Трубка телефона была уже в руках, номер вызван, а на душе смутно: я жалел, что поторопился. Видеть такие страдания и не знать, как им помочь… Слова сочувствия? Но можно ли будет их сказать?
— Мы с Фадеевым хотели бы встретиться с товарищем Островским, если это для него не утомительно.
— Сейчас… — ответили нам.
Секунду простоял я с безмолвной трубкой в руках. И вдруг очень приятный молодой голос, который сразу показался мне знакомым, спросил:
— Юрий, это ты?
— Да, — ответил я. — Мы хотели бы увидаться с товарищем Островским.
— Так у телефона я, Островский… — со смешком ответил голос. — Я очень буду рад встретиться с вами, ребята.
И вот переход от южного, горячего солнца, синего неба и сочинской пышной зелени в эту полутемную комнату, в которой господствует кровать. На ней — иссохшее, окаменевшее и неподвижное тело, серое, словно известковое, лицо…

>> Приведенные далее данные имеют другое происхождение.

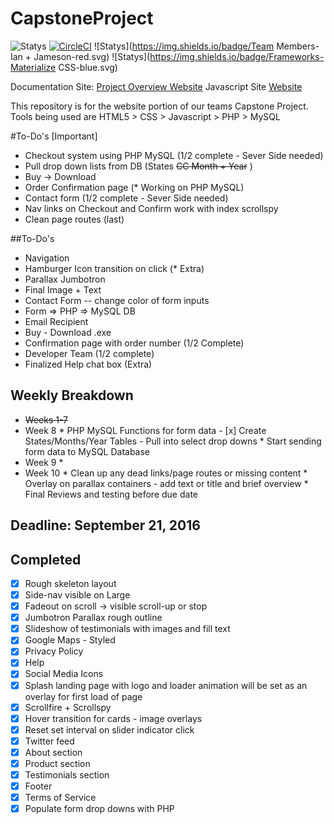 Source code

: # CapstoneProject

![Statys](https://img.shields.io/badge/Complete-60%25-orange.svg) [![CircleCI](https://img.shields.io/circleci/project/BrightFlair/PHP.Gt.svg?maxAge=2592000?style=flat-square)]()
![Statys](https://img.shields.io/badge/Team Members-Ian + Jameson-red.svg)
![Statys](https://img.shields.io/badge/Frameworks-Materialize CSS-blue.svg)

Documentation Site:
 [Project Overview Website](https://gorgonsmaze.github.io/CapstoneOverview/)
Javascript Site
 [Website](https://gorgonsmaze.github.io/CapstoneProject/)
 
 
 This repository is for the website portion of our teams Capstone Project.
 Tools being used are HTML5 > CSS > Javascript > PHP > MySQL

#To-Do's [Important]
* Checkout system using PHP MySQL (1/2 complete - Sever Side needed)
 * Pull drop down lists from DB (States ~~CC Month + Year~~ )
* Buy -> Download  
* Order Confirmation page (* Working on PHP MySQL)
* Contact form (1/2 complete - Sever Side needed)
* Nav links on Checkout and Confirm work with index scrollspy
* Clean page routes (last)

##To-Do's
* Navigation
 * Hamburger Icon transition on click (* Extra)
* Parallax Jumbotron
 * Final Image + Text
* Contact Form -- change color of form inputs
 * Form => PHP => MySQL DB 
 * Email Recipient 
* Buy - Download .exe
* Confirmation page with order number (1/2 Complete)
* Developer Team (1/2 complete)
 * Finalized Help chat box (Extra)
 
 
## Weekly Breakdown
* ~~Weeks 1-7~~   
* Week 8
       * PHP MySQL Functions for form data
       - [x] Create States/Months/Year Tables - Pull into select drop downs
       * Start sending form data to MySQL Database
* Week 9
       * 
* Week 10
      * Clean up any dead links/page routes or missing content 
      * Overlay on parallax containers - add text or title and brief overview
      * Final Reviews and testing before due date


## Deadline: September 21, 2016


## Completed
 - [x] Rough skeleton layout
 - [x] Side-nav visible on Large
 - [x] Fadeout on scroll -> visible scroll-up or stop
 - [x] Jumbotron Parallax rough outline
 - [x] Slideshow of testimonials with images and fill text
 - [x] Google Maps - Styled
 - [x] Privacy Policy
 - [x] Help
 - [x] Social Media Icons
 - [x] Splash landing page with logo and loader animation
    will be set as an overlay for first load of page
 - [x] Scrollfire + Scrollspy
 - [x] Hover transition for cards - image overlays 
 - [x] Reset set interval  on slider indicator click
 - [x] Twitter feed
 - [x] About section
 - [x] Product section
 - [x] Testimonials section
 - [x] Footer
  - [x] Terms of Service 
 - [x] Populate form drop downs with PHP 
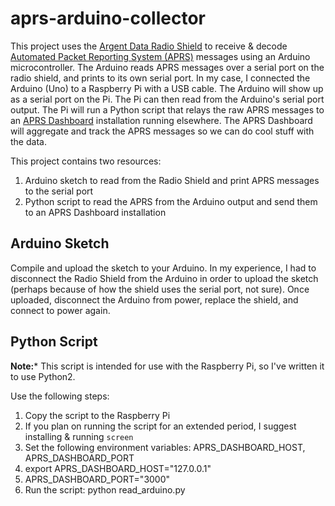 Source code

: aprs-arduino-collector
======================

This project uses the [Argent Data Radio Shield](argentdata.com/catalog/product_info.php?products_id=136) to 
receive & decode [Automated Packet Reporting System (APRS)](http://www.aprs.org/) messages using an Arduino microcontroller.  The 
Arduino reads APRS messages over a serial port on the radio shield, and prints to 
its own serial port.  In my case, I connected the Arduino (Uno) to a Raspberry Pi with a USB cable.  The Arduino
will show up as a serial port on the Pi.  The Pi can then read from the Arduino's serial port output.  The Pi
will run a Python script that relays the raw APRS messages to an [APRS Dashboard](https://github.com/urlgrey/aprs-dashboard)
installation running elsewhere.  The APRS Dashboard will aggregate and track the APRS messages so we can do cool stuff
with the data.

This project contains two resources:
 1. Arduino sketch to read from the Radio Shield and print APRS messages to the serial port
 1. Python script to read the APRS from the Arduino output and send them to an APRS Dashboard installation


Arduino Sketch
--------------
Compile and upload the sketch to your Arduino.  In my experience, I had to disconnect the Radio Shield from the 
Arduino in order to upload the sketch (perhaps because of how the shield uses the serial port, not sure).  Once 
uploaded, disconnect the Arduino from power, replace the shield, and connect to power again.

Python Script
-------------
**Note:*** This script is intended for use with the Raspberry Pi, so I've written it to use Python2.

Use the following steps:
1. Copy the script to the Raspberry Pi
1. If you plan on running the script for an extended period, I suggest installing & running `screen`
1. Set the following environment variables: APRS_DASHBOARD_HOST, APRS_DASHBOARD_PORT
  1. export APRS_DASHBOARD_HOST="127.0.0.1"
  1. APRS_DASHBOARD_PORT="3000"
1. Run the script: python read_arduino.py

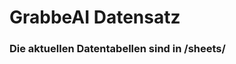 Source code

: 









































































































































































































































































































































































































































































# GrabbeAI Datensatz





### Die aktuellen Datentabellen sind in /sheets/


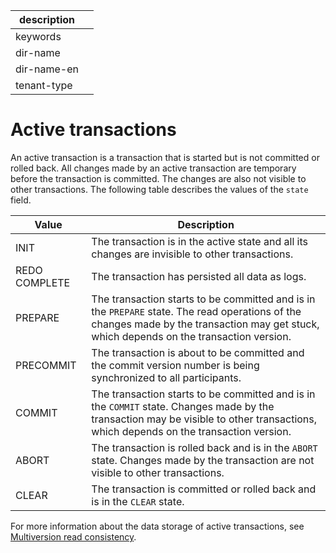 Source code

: |description||
|---|---|
|keywords||
|dir-name||
|dir-name-en||
|tenant-type||

# Active transactions

An active transaction is a transaction that is started but is not committed or rolled back. All changes made by an active transaction are temporary before the transaction is committed. The changes are also not visible to other transactions.
The following table describes the values of the `state` field.

| Value | Description |
|----------------|--------------------------------------------------------|
| INIT | The transaction is in the active state and all its changes are invisible to other transactions.  |
| REDO COMPLETE | The transaction has persisted all data as logs.  |
| PREPARE | The transaction starts to be committed and is in the `PREPARE` state. The read operations of the changes made by the transaction may get stuck, which depends on the transaction version.  |
| PRECOMMIT | The transaction is about to be committed and the commit version number is being synchronized to all participants.  |
| COMMIT | The transaction starts to be committed and is in the `COMMIT` state. Changes made by the transaction may be visible to other transactions, which depends on the transaction version.  |
| ABORT | The transaction is rolled back and is in the `ABORT` state. Changes made by the transaction are not visible to other transactions.  |
| CLEAR | The transaction is committed or rolled back and is in the `CLEAR` state.  |

For more information about the data storage of active transactions, see [Multiversion read consistency](../../200.transaction-concurrency-and-consistency/200.multi-version-read-consistency.md).
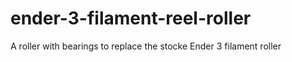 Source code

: # ender-3-filament-reel-roller
A roller with bearings to replace the stocke Ender 3 filament roller
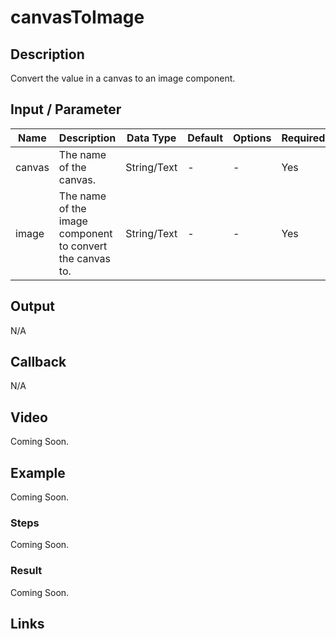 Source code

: # canvasToImage

## Description

Convert the value in a canvas to an image component.

## Input / Parameter

| Name | Description | Data Type | Default | Options | Required |
| ------ | ------ | ------ | ------ | ------ | ------ |
| canvas | The name of the canvas. | String/Text | - | - | Yes |
| image | The name of the image component to convert the canvas to. | String/Text | - | - | Yes |

## Output

N/A

## Callback

N/A

## Video

Coming Soon.

<!-- Format: [![Video]({image-path})]({url-link}) -->

## Example

Coming Soon.

<!-- Share a scenario, like a user requirements. -->

### Steps

Coming Soon.

<!-- Show the steps and share some screenshots.

1. .....

Format: ![]({image-path}) -->

### Result

Coming Soon.

<!-- Explain the output.

Format: ![]({image-path}) -->

## Links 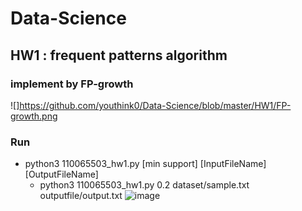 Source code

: # Data-Science

## HW1 : frequent patterns algorithm
### implement by FP-growth
![]https://github.com/youthink0/Data-Science/blob/master/HW1/FP-growth.png
### Run
* python3 110065503_hw1.py [min support] [InputFileName] [OutputFileName] 
  * python3 110065503_hw1.py 0.2 dataset/sample.txt outputfile/output.txt
![image](https://user-images.githubusercontent.com/62932654/159169126-e86a43ac-a3bc-438c-998e-dafa480fb50d.png)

Мы стоим ошеломленные, мы молчим. Но вот снова тот же голос — и в нем дружба, молодость, жизнь — с ласковым смешком спрашивает нас:
— Ну как, трудновато вам было до меня добраться?
Неужели этот голос рождается где-то в глубине этого окаменевшего тела?

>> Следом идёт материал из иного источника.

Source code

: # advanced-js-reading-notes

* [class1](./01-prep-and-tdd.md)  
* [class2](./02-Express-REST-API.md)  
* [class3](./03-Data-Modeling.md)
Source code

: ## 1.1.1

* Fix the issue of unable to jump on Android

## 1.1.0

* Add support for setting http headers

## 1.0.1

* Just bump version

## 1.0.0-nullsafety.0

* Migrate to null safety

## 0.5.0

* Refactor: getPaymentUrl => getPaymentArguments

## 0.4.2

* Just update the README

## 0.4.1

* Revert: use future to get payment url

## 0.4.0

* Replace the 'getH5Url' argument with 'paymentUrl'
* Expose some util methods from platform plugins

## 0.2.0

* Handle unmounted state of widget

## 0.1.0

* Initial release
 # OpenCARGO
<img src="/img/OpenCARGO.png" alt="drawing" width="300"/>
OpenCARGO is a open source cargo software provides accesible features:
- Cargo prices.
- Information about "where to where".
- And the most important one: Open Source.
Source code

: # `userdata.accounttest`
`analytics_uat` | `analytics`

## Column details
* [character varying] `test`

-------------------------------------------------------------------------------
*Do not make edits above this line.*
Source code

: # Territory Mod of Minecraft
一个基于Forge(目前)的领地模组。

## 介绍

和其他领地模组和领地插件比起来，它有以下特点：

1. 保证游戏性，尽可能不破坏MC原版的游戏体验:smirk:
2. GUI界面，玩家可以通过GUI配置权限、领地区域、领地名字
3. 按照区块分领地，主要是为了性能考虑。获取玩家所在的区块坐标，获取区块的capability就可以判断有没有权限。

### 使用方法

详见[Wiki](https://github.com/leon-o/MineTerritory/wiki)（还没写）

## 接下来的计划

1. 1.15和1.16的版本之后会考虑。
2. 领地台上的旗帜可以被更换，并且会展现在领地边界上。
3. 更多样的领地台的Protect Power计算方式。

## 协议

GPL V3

— Хорошо, что тебя так охраняют, а то тебе не было бы покоя, — несколько принужденно отвечает Саша Фадеев.
— Да… — отзывается Островский. — Такое мое положение. Если б я мог, взял бы стопу бумаги да забрался подальше… Да что вы стоите? Садитесь, садитесь, ребята!

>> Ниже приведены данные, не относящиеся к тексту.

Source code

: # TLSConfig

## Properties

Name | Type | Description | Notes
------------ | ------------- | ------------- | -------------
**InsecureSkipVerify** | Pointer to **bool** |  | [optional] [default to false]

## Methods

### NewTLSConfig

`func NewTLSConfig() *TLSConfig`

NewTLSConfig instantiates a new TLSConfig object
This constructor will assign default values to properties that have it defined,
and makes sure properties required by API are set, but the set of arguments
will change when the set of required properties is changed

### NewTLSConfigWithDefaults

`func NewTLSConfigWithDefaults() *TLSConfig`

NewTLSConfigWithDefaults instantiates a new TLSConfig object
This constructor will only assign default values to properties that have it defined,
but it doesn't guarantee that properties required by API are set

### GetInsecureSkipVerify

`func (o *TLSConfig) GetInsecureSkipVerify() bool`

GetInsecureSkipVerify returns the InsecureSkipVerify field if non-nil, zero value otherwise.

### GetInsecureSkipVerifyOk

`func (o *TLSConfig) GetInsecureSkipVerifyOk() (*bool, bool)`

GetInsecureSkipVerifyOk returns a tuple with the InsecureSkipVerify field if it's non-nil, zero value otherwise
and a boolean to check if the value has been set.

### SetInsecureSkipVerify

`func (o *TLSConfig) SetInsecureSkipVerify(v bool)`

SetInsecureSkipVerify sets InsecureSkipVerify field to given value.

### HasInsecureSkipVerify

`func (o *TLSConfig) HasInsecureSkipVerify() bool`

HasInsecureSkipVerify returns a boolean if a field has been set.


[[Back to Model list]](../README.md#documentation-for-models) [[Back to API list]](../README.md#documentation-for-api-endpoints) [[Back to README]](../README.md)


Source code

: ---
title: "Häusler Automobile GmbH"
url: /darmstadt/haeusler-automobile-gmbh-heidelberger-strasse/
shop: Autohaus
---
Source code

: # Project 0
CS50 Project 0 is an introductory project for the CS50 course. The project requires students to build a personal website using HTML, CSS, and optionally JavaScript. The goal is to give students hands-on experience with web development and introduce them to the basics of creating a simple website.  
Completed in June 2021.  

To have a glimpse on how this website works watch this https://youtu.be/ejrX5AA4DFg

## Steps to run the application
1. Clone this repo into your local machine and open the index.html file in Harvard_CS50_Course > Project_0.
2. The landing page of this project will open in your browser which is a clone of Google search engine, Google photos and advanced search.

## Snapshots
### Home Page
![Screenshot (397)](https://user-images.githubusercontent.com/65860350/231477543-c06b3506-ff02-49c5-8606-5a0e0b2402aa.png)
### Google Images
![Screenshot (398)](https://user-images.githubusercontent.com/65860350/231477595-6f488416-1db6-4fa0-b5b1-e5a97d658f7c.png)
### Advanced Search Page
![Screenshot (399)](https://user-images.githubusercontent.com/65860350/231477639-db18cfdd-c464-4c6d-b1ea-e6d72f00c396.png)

Он прислушивается к тому, как мы рассаживаемся, и продолжает:
— Добивалась тут меня одна дивчина. Проскочила охрану у ворот, проскочила охрану у дома, слышу — она уже в комнате: «Нет, я должна его увидеть!»
И он своим гибким, с богатыми интонациями голосом очень забавно передает неистовость девушки.
— Лежу здесь скованный, чувствую себя крепостью, которую берут приступом, и думаю: «Милая девушка, если бы этот напор употребить для достижения какой-нибудь действительно достойной цели…»
Мы, переглядываясь, смеемся: неистовый напор «дивчины» передан с умной и ласковой иронией. Островский тоже смеется, прислушиваясь к нашему смеху.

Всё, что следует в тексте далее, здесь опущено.